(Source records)
# # # #
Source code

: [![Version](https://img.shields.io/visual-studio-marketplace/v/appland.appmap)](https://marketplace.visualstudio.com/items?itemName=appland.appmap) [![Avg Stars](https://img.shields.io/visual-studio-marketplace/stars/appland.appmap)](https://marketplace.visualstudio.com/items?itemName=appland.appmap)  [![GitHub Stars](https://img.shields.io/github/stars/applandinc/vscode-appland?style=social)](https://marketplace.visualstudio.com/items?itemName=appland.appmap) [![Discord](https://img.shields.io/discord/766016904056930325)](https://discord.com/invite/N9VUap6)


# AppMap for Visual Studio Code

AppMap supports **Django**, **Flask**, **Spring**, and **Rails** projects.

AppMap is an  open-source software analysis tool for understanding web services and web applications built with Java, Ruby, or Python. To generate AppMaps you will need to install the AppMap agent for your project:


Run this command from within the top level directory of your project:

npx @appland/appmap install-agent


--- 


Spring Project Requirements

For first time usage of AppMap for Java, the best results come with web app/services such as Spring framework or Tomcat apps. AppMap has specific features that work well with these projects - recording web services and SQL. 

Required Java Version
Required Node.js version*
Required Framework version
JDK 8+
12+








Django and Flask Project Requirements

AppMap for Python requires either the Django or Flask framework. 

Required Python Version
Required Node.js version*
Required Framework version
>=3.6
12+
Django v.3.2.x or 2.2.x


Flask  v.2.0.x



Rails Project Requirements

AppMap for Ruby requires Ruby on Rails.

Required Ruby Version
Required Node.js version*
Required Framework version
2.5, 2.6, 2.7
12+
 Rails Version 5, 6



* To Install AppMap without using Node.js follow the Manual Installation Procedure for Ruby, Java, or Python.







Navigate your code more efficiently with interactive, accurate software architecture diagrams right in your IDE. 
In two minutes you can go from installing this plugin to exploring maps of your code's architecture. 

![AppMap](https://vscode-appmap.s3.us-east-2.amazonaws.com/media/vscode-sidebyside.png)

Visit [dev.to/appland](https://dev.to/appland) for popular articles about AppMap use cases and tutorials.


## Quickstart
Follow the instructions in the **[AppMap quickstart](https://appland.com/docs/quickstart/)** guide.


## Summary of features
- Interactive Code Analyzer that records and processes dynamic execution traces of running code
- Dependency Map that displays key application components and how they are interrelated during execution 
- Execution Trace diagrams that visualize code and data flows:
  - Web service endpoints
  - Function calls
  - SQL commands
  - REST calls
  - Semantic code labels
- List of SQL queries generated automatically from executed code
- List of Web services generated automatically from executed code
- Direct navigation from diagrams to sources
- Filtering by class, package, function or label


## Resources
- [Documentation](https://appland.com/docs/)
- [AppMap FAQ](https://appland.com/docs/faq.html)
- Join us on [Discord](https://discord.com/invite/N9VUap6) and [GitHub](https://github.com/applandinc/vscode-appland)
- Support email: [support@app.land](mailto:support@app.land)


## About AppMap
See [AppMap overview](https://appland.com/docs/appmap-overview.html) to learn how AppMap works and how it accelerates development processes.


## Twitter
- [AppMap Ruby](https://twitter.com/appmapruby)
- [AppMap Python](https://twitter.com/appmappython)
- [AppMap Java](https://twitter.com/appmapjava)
# # # #
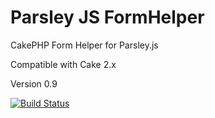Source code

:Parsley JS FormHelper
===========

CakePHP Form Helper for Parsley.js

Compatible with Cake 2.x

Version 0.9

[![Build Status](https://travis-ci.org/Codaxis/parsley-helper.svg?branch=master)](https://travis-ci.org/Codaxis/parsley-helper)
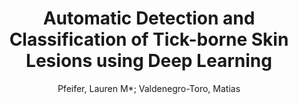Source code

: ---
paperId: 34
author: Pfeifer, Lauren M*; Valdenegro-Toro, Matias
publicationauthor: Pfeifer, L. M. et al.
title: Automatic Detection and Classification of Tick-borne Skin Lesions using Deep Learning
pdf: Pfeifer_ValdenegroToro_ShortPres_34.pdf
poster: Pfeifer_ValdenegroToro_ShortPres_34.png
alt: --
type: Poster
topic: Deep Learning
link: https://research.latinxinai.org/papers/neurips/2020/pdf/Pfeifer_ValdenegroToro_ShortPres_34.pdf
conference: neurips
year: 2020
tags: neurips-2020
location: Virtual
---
# # # #
TASK PROMPT ▸
Working through the data above, find every line holding "automatically" and copy it.

PROBLEM SOLUTION ▸
- List of SQL queries generated automatically from executed code
- List of Web services generated automatically from executed code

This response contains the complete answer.